第32章 大変なことになりました 伏見弓弦
「や~……ねんねするの……」
「はい、ですからお一人で……」
あんずさんには困ったものです。先ほどから同じことしか言いませんし………
それにそろそろ限界に近い物があります。あんずさんは常日頃、遠慮がありませんから……
「弓弦くんの意地悪、カルボナーラ…」
まだ引きずっておられたとは
そろそろカルボナーラは飽きてきましたよ。
「あんずさん困ります……」
「……弓弦くんは私のこと嫌いなの…?」
一番弱々しい、昼間とは違うトーンでそう言い、浴衣を掴んでいた手を彼女は離した。
私も数秒間動きが止まった。
いったい何をおっしゃられているのか………
「……ごめん…ね………」
そのまま眠りにつこうとする彼女を、揺り動かす。このまま寝させるわけにはいかなかった。

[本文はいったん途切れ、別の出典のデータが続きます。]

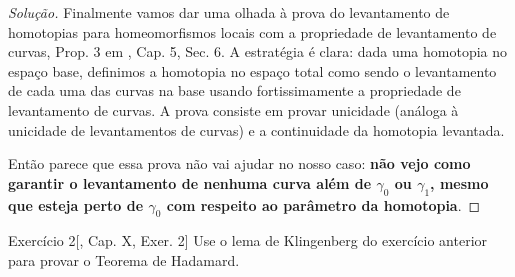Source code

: \begin{proof}[Solução]
Finalmente vamos dar uma olhada à prova do levantamento de homotopias para homeomorfismos locais com a propriedade de levantamento de curvas, Prop. 3 em \cite{docsu}, Cap. 5, Sec. 6. A estratégia é clara: dada uma homotopia no espaço base, definimos a homotopia no espaço total como sendo o levantamento de cada uma das curvas na base usando fortissimamente a propriedade de levantamento de curvas. A prova consiste em provar unicidade (análoga à unicidade de levantamentos de curvas) e a continuidade da homotopia levantada.

Então parece que essa prova não vai ajudar no nosso caso: \textbf{não vejo como garantir o levantamento de nenhuma curva além de \(\gamma_0\) ou \(\gamma_1\), mesmo que esteja perto de \(\gamma_0\) com respeito ao parâmetro da homotopia}.

\end{proof}

\begin{thing6}{Exercício 2}[\cite{doc}, Cap. X, Exer. 2]\label{exer:2}\leavevmode
Use o lema de Klingenberg do exercício anterior para provar o Teorema de Hadamard.
\end{thing6}

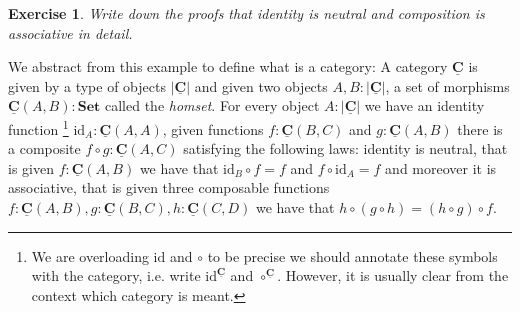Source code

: \documentclass{article}
\newcommand{\Set}{\mathbf{Set}}
\newcommand{\cat}[1]{\underline{\mathbf{#1}}}
\newcommand{\obj}[1]{|#1|}
\newcommand{\homC}[3]{\cat{#1}(#2,#3)}
\newcommand{\id}{\mathrm{id}}
\newtheorem{exercise}{Exercise}
\begin{document}
\begin{exercise}
  Write down the proofs that identity is neutral and composition is associative in detail.
\end{exercise}

We abstract from this example to define what is a category: A category $\cat{C}$ is given by a type of objects $\obj{\cat{C}}$ and given two objects $A,B: \obj{\cat{C}}$, a set of morphisms $\homC{C}{A}{B} : \Set$ called the \emph{homset}. 
For every object $A : \obj{\cat{C}}$ we have an identity function%
\footnote{We are overloading $\id$ and $\circ$ to be precise we should annotate these symbols with the category, i.e. write $\id^{\cat{C}}$ and $\circ^{\cat{C}}$. However, it is usually clear from the context which category is meant.}
$\id_A : \homC{C}{A}{A}$, given functions $f : \homC{C}{B}{C}$ and $g : \homC{C}{A}{B}$ there is a composite $f \circ g : \homC{C}{A}{C}$ satisfying the following laws: identity is neutral, that is given $f : \cat{C}(A,B)$ we have that $\id_B \circ f = f$ and $f \circ \id_A = f$ and moreover it is associative, that is given three composable functions $f : \homC{C}{A}{B}, g : \homC{C}{B}{C}, h : \homC{C}{C}{D}$ we have that $h \circ (g \circ h) = (h \circ g) \circ f$.
\end{document}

「謝らないでください。私はあんずさんが嫌いではありません。」
「……本当?」
再び浴衣を掴み、ギュッと抱きつく。
「ギュッてするの、嫌じゃない?」
「………我慢がきかなくなるかもしれないので、少しは控えてもらいたいですが…」
「我慢?」
「いえ、私ごとです。」
危ない危ない。頑張るのです、私の理性。伏見弓弦、耐えて下さいね……
「ギュッてするの嫌じゃないの?私のこと嫌いじゃないの?」
「はい、もちろん大好きでございます。」
そう告げると、彼女はフニャッと笑った。
「えへへ~嬉しいな!」
「ッ…………」
頑張るのです、理性。耐えて、耐えて………!
「あ、あんずさん…そろそ……ろ」
…………なぜ私は生き地獄にいるのでしょう。
「………こんな時に眠らないでください…」
ギュッと浴衣を掴む指を起こさぬよう慎重にほどいていく。
サラサラな黒髪からはシャンプーの匂い。愛らしい寝顔。そしていつもと違う浴衣。
行く当てもなく手が震える。
そんな変な思考回路を断つように震えていた手でバシッと頰を叩く。